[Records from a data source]
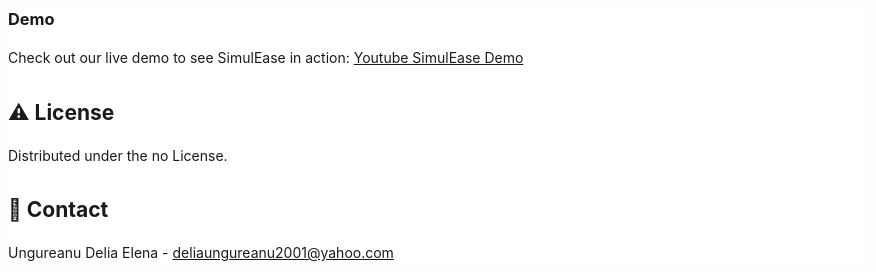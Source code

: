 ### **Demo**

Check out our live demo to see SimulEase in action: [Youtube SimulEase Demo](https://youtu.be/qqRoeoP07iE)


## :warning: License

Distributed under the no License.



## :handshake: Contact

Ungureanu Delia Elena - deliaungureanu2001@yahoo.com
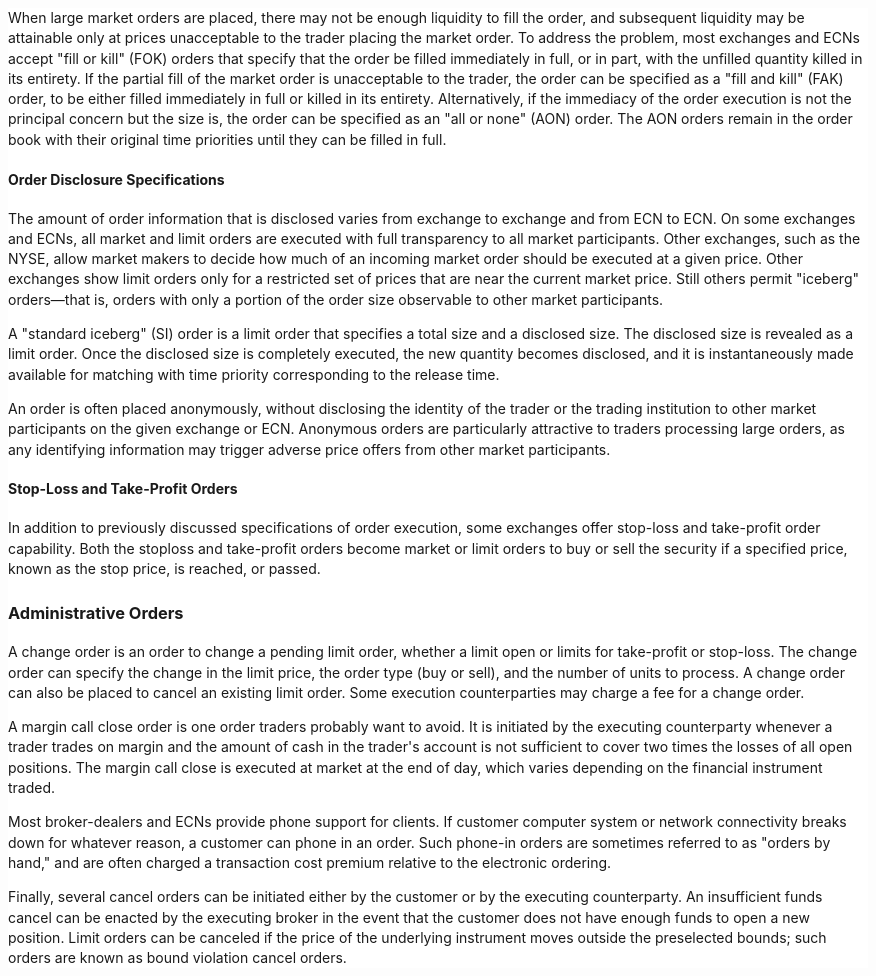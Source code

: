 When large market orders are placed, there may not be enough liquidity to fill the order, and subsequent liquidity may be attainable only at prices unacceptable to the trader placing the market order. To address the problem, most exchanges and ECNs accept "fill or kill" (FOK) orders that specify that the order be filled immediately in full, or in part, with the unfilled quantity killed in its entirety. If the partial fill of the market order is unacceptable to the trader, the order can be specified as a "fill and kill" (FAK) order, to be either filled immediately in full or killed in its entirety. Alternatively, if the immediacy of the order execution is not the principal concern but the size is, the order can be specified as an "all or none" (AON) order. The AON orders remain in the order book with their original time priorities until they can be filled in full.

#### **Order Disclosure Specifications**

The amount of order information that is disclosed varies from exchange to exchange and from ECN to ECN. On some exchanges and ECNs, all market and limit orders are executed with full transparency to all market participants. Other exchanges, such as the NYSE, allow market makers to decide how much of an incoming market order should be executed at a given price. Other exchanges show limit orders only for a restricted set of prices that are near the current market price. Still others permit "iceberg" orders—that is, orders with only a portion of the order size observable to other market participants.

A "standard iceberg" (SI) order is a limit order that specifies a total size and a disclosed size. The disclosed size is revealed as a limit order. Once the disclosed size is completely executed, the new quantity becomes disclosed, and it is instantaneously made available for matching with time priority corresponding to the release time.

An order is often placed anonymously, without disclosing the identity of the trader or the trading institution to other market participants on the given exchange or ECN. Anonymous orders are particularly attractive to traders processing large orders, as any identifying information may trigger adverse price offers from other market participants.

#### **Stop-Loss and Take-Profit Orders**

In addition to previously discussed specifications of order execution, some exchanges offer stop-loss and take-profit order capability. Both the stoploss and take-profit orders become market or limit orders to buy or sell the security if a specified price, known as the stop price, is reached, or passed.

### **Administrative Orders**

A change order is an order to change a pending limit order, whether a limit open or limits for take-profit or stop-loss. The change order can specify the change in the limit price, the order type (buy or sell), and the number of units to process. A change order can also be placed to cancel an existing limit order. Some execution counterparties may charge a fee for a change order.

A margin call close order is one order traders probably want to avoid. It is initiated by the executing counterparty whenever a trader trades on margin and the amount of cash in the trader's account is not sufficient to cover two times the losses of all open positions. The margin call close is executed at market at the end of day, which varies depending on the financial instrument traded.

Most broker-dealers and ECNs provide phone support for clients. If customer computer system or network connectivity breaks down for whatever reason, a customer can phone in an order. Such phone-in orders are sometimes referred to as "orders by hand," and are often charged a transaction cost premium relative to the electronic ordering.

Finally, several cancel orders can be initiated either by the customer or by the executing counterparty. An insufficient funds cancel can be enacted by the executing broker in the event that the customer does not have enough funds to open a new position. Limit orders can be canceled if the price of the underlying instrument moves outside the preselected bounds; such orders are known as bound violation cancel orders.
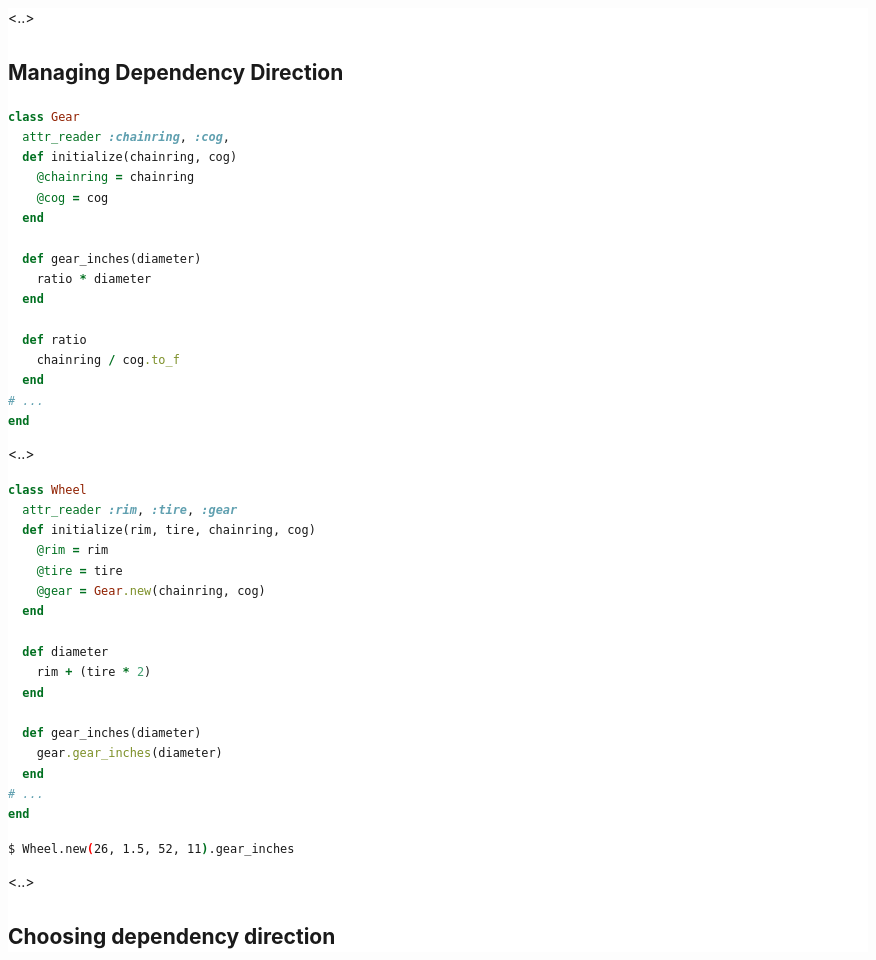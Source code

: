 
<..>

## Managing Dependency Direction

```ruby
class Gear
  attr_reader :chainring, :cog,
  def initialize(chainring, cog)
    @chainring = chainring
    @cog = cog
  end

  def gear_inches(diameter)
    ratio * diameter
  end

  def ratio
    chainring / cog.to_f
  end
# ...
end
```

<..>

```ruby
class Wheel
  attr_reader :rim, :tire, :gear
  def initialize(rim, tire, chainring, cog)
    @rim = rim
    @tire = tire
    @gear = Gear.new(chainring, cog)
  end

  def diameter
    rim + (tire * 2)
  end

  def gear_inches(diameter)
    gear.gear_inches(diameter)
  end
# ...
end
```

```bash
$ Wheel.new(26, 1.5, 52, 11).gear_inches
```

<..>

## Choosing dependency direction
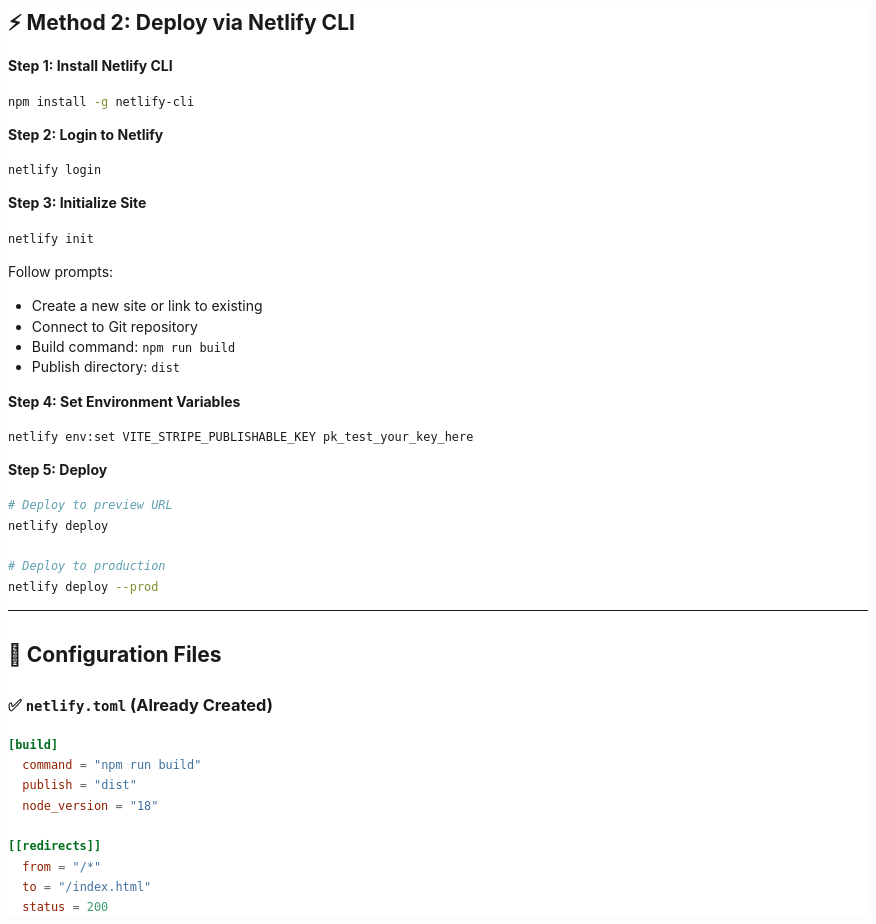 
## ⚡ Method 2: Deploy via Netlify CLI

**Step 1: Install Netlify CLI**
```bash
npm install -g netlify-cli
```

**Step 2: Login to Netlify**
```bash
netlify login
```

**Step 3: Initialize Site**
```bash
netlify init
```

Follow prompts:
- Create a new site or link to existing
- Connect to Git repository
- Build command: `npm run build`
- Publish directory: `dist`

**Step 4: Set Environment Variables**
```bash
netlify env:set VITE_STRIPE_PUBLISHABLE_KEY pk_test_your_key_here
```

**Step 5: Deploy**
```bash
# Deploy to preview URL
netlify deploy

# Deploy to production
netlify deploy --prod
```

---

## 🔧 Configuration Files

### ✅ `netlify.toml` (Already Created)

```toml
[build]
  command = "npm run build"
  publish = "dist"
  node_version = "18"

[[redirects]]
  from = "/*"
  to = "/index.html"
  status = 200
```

• _Task requirements_:
Write out all the entries word for word, but skip any images.

• _Solution for this problem_:
Source code

: ### **Demo**

Check out our live demo to see SimulEase in action: [Youtube SimulEase Demo](https://youtu.be/qqRoeoP07iE)


## :warning: License

Distributed under the no License.



## :handshake: Contact

Ungureanu Delia Elena - deliaungureanu2001@yahoo.com
Source code

: When large market orders are placed, there may not be enough liquidity to fill the order, and subsequent liquidity may be attainable only at prices unacceptable to the trader placing the market order. To address the problem, most exchanges and ECNs accept "fill or kill" (FOK) orders that specify that the order be filled immediately in full, or in part, with the unfilled quantity killed in its entirety. If the partial fill of the market order is unacceptable to the trader, the order can be specified as a "fill and kill" (FAK) order, to be either filled immediately in full or killed in its entirety. Alternatively, if the immediacy of the order execution is not the principal concern but the size is, the order can be specified as an "all or none" (AON) order. The AON orders remain in the order book with their original time priorities until they can be filled in full.

#### **Order Disclosure Specifications**

The amount of order information that is disclosed varies from exchange to exchange and from ECN to ECN. On some exchanges and ECNs, all market and limit orders are executed with full transparency to all market participants. Other exchanges, such as the NYSE, allow market makers to decide how much of an incoming market order should be executed at a given price. Other exchanges show limit orders only for a restricted set of prices that are near the current market price. Still others permit "iceberg" orders—that is, orders with only a portion of the order size observable to other market participants.

A "standard iceberg" (SI) order is a limit order that specifies a total size and a disclosed size. The disclosed size is revealed as a limit order. Once the disclosed size is completely executed, the new quantity becomes disclosed, and it is instantaneously made available for matching with time priority corresponding to the release time.

An order is often placed anonymously, without disclosing the identity of the trader or the trading institution to other market participants on the given exchange or ECN. Anonymous orders are particularly attractive to traders processing large orders, as any identifying information may trigger adverse price offers from other market participants.

#### **Stop-Loss and Take-Profit Orders**

In addition to previously discussed specifications of order execution, some exchanges offer stop-loss and take-profit order capability. Both the stoploss and take-profit orders become market or limit orders to buy or sell the security if a specified price, known as the stop price, is reached, or passed.

### **Administrative Orders**

A change order is an order to change a pending limit order, whether a limit open or limits for take-profit or stop-loss. The change order can specify the change in the limit price, the order type (buy or sell), and the number of units to process. A change order can also be placed to cancel an existing limit order. Some execution counterparties may charge a fee for a change order.

A margin call close order is one order traders probably want to avoid. It is initiated by the executing counterparty whenever a trader trades on margin and the amount of cash in the trader's account is not sufficient to cover two times the losses of all open positions. The margin call close is executed at market at the end of day, which varies depending on the financial instrument traded.

Most broker-dealers and ECNs provide phone support for clients. If customer computer system or network connectivity breaks down for whatever reason, a customer can phone in an order. Such phone-in orders are sometimes referred to as "orders by hand," and are often charged a transaction cost premium relative to the electronic ordering.

Finally, several cancel orders can be initiated either by the customer or by the executing counterparty. An insufficient funds cancel can be enacted by the executing broker in the event that the customer does not have enough funds to open a new position. Limit orders can be canceled if the price of the underlying instrument moves outside the preselected bounds; such orders are known as bound violation cancel orders.
Source code

: 
<..>

## Managing Dependency Direction

```ruby
class Gear
  attr_reader :chainring, :cog,
  def initialize(chainring, cog)
    @chainring = chainring
    @cog = cog
  end

  def gear_inches(diameter)
    ratio * diameter
  end

  def ratio
    chainring / cog.to_f
  end
# ...
end
```

<..>

```ruby
class Wheel
  attr_reader :rim, :tire, :gear
  def initialize(rim, tire, chainring, cog)
    @rim = rim
    @tire = tire
    @gear = Gear.new(chainring, cog)
  end

  def diameter
    rim + (tire * 2)
  end

  def gear_inches(diameter)
    gear.gear_inches(diameter)
  end
# ...
end
```

```bash
$ Wheel.new(26, 1.5, 52, 11).gear_inches
```

<..>

## Choosing dependency direction
## ⚡ Method 2: Deploy via Netlify CLI

**Step 1: Install Netlify CLI**
```bash
npm install -g netlify-cli
```

**Step 2: Login to Netlify**
```bash
netlify login
```

**Step 3: Initialize Site**
```bash
netlify init
```

Follow prompts:
- Create a new site or link to existing
- Connect to Git repository
- Build command: `npm run build`
- Publish directory: `dist`

**Step 4: Set Environment Variables**
```bash
netlify env:set VITE_STRIPE_PUBLISHABLE_KEY pk_test_your_key_here
```

**Step 5: Deploy**
```bash
# Deploy to preview URL
netlify deploy

# Deploy to production
netlify deploy --prod
```

---

## 🔧 Configuration Files

### ✅ `netlify.toml` (Already Created)

```toml
[build]
  command = "npm run build"
  publish = "dist"
  node_version = "18"

[[redirects]]
  from = "/*"
  to = "/index.html"
  status = 200
```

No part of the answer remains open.